▸ **Work to complete**
Repeat all the data that appears below, keeping it exact.
━━━ Dataset excerpts ━━━
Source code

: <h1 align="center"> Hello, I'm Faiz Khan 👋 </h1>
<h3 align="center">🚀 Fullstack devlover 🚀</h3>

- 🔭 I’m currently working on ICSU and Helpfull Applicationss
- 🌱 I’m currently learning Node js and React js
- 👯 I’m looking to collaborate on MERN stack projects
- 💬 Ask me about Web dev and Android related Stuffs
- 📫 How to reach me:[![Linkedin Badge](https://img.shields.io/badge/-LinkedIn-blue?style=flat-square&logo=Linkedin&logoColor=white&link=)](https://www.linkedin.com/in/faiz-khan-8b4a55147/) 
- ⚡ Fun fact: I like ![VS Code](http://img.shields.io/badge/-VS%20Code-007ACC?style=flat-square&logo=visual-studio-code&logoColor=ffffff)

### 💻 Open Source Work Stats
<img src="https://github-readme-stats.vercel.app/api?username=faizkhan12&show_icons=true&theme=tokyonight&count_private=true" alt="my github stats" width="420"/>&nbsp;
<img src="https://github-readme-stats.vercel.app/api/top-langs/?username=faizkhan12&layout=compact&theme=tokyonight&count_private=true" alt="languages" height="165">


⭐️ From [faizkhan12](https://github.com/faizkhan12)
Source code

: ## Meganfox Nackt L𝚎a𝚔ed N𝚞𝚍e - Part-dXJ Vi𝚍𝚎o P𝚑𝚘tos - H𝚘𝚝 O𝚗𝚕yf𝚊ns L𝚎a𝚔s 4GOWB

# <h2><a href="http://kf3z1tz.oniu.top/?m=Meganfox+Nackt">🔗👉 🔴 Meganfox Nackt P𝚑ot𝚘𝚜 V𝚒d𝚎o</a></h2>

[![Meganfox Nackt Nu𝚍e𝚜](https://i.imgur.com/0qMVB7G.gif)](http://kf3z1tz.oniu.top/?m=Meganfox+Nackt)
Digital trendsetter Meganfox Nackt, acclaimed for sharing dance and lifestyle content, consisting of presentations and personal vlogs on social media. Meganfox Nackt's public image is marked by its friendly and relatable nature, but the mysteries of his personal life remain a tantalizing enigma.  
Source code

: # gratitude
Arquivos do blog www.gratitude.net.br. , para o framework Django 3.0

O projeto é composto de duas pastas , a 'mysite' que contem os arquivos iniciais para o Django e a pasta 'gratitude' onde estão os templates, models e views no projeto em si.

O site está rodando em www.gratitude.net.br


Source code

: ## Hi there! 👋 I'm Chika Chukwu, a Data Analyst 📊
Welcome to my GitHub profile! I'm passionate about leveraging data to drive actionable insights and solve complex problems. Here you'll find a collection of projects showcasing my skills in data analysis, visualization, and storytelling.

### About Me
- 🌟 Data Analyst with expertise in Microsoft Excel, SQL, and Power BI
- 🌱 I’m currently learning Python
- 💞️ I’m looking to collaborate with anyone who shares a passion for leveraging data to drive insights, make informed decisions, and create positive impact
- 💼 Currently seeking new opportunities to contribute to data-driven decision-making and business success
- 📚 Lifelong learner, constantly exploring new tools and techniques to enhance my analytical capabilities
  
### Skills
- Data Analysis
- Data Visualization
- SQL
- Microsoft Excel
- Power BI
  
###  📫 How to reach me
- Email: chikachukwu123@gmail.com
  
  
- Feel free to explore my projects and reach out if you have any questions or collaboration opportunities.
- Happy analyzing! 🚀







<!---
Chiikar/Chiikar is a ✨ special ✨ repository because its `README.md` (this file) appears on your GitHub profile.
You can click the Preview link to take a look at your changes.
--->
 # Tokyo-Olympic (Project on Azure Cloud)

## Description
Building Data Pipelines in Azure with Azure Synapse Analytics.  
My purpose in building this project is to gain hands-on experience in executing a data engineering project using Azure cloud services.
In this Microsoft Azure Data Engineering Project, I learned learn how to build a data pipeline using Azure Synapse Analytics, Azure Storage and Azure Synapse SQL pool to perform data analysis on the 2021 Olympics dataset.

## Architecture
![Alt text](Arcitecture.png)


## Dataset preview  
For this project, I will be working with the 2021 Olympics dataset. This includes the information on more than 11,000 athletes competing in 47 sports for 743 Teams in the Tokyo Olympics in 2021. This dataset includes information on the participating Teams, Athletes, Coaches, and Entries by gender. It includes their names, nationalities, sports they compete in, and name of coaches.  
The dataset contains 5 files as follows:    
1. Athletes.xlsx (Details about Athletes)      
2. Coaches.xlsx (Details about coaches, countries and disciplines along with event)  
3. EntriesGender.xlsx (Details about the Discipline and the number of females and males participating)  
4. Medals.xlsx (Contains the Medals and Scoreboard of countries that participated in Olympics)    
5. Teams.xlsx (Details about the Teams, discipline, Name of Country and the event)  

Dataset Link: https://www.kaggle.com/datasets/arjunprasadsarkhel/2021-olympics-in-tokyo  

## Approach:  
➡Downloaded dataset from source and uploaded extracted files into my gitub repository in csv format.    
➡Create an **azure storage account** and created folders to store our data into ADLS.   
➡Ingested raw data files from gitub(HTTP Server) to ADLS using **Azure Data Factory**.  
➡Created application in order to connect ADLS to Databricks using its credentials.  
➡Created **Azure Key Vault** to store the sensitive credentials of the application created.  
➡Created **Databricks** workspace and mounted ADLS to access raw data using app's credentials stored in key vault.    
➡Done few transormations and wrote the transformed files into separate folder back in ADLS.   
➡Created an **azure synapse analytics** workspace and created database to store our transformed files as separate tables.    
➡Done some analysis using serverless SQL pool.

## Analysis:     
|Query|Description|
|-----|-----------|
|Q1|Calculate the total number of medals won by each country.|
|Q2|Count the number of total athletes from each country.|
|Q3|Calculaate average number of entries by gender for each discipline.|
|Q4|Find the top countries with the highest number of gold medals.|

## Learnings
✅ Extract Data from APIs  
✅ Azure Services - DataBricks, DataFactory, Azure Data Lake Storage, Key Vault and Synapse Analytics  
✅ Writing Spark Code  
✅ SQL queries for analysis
━━━
▸ **Your solution**
Source code

: <h1 align="center"> Hello, I'm Faiz Khan 👋 </h1>
<h3 align="center">🚀 Fullstack devlover 🚀</h3>

- 🔭 I’m currently working on ICSU and Helpfull Applicationss
- 🌱 I’m currently learning Node js and React js
- 👯 I’m looking to collaborate on MERN stack projects
- 💬 Ask me about Web dev and Android related Stuffs
- 📫 How to reach me:[![Linkedin Badge](https://img.shields.io/badge/-LinkedIn-blue?style=flat-square&logo=Linkedin&logoColor=white&link=)](https://www.linkedin.com/in/faiz-khan-8b4a55147/) 
- ⚡ Fun fact: I like ![VS Code](http://img.shields.io/badge/-VS%20Code-007ACC?style=flat-square&logo=visual-studio-code&logoColor=ffffff)

### 💻 Open Source Work Stats
<img src="https://github-readme-stats.vercel.app/api?username=faizkhan12&show_icons=true&theme=tokyonight&count_private=true" alt="my github stats" width="420"/>&nbsp;
<img src="https://github-readme-stats.vercel.app/api/top-langs/?username=faizkhan12&layout=compact&theme=tokyonight&count_private=true" alt="languages" height="165">


⭐️ From [faizkhan12](https://github.com/faizkhan12)
Source code

: ## Meganfox Nackt L𝚎a𝚔ed N𝚞𝚍e - Part-dXJ Vi𝚍𝚎o P𝚑𝚘tos - H𝚘𝚝 O𝚗𝚕yf𝚊ns L𝚎a𝚔s 4GOWB

# <h2><a href="http://kf3z1tz.oniu.top/?m=Meganfox+Nackt">🔗👉 🔴 Meganfox Nackt P𝚑ot𝚘𝚜 V𝚒d𝚎o</a></h2>

[![Meganfox Nackt Nu𝚍e𝚜](https://i.imgur.com/0qMVB7G.gif)](http://kf3z1tz.oniu.top/?m=Meganfox+Nackt)
Digital trendsetter Meganfox Nackt, acclaimed for sharing dance and lifestyle content, consisting of presentations and personal vlogs on social media. Meganfox Nackt's public image is marked by its friendly and relatable nature, but the mysteries of his personal life remain a tantalizing enigma.  
Source code

: # gratitude
Arquivos do blog www.gratitude.net.br. , para o framework Django 3.0

O projeto é composto de duas pastas , a 'mysite' que contem os arquivos iniciais para o Django e a pasta 'gratitude' onde estão os templates, models e views no projeto em si.

O site está rodando em www.gratitude.net.br


Source code

: ## Hi there! 👋 I'm Chika Chukwu, a Data Analyst 📊
Welcome to my GitHub profile! I'm passionate about leveraging data to drive actionable insights and solve complex problems. Here you'll find a collection of projects showcasing my skills in data analysis, visualization, and storytelling.

### About Me
- 🌟 Data Analyst with expertise in Microsoft Excel, SQL, and Power BI
- 🌱 I’m currently learning Python
- 💞️ I’m looking to collaborate with anyone who shares a passion for leveraging data to drive insights, make informed decisions, and create positive impact
- 💼 Currently seeking new opportunities to contribute to data-driven decision-making and business success
- 📚 Lifelong learner, constantly exploring new tools and techniques to enhance my analytical capabilities
  
### Skills
- Data Analysis
- Data Visualization
- SQL
- Microsoft Excel
- Power BI
  
###  📫 How to reach me
- Email: chikachukwu123@gmail.com
  
  
- Feel free to explore my projects and reach out if you have any questions or collaboration opportunities.
- Happy analyzing! 🚀







<!---
Chiikar/Chiikar is a ✨ special ✨ repository because its `README.md` (this file) appears on your GitHub profile.
You can click the Preview link to take a look at your changes.
--->
 # Tokyo-Olympic (Project on Azure Cloud)

## Description
Building Data Pipelines in Azure with Azure Synapse Analytics.  
My purpose in building this project is to gain hands-on experience in executing a data engineering project using Azure cloud services.
In this Microsoft Azure Data Engineering Project, I learned learn how to build a data pipeline using Azure Synapse Analytics, Azure Storage and Azure Synapse SQL pool to perform data analysis on the 2021 Olympics dataset.

## Architecture
![Alt text](Arcitecture.png)


## Dataset preview  
For this project, I will be working with the 2021 Olympics dataset. This includes the information on more than 11,000 athletes competing in 47 sports for 743 Teams in the Tokyo Olympics in 2021. This dataset includes information on the participating Teams, Athletes, Coaches, and Entries by gender. It includes their names, nationalities, sports they compete in, and name of coaches.  
The dataset contains 5 files as follows:    
1. Athletes.xlsx (Details about Athletes)      
2. Coaches.xlsx (Details about coaches, countries and disciplines along with event)  
3. EntriesGender.xlsx (Details about the Discipline and the number of females and males participating)  
4. Medals.xlsx (Contains the Medals and Scoreboard of countries that participated in Olympics)    
5. Teams.xlsx (Details about the Teams, discipline, Name of Country and the event)  

Dataset Link: https://www.kaggle.com/datasets/arjunprasadsarkhel/2021-olympics-in-tokyo  

## Approach:  
➡Downloaded dataset from source and uploaded extracted files into my gitub repository in csv format.    
➡Create an **azure storage account** and created folders to store our data into ADLS.   
➡Ingested raw data files from gitub(HTTP Server) to ADLS using **Azure Data Factory**.  
➡Created application in order to connect ADLS to Databricks using its credentials.  
➡Created **Azure Key Vault** to store the sensitive credentials of the application created.  
➡Created **Databricks** workspace and mounted ADLS to access raw data using app's credentials stored in key vault.    
➡Done few transormations and wrote the transformed files into separate folder back in ADLS.   
➡Created an **azure synapse analytics** workspace and created database to store our transformed files as separate tables.    
➡Done some analysis using serverless SQL pool.

## Analysis:     
|Query|Description|
|-----|-----------|
|Q1|Calculate the total number of medals won by each country.|
|Q2|Count the number of total athletes from each country.|
|Q3|Calculaate average number of entries by gender for each discipline.|
|Q4|Find the top countries with the highest number of gold medals.|

## Learnings
✅ Extract Data from APIs  
✅ Azure Services - DataBricks, DataFactory, Azure Data Lake Storage, Key Vault and Synapse Analytics  
✅ Writing Spark Code  
✅ SQL queries for analysis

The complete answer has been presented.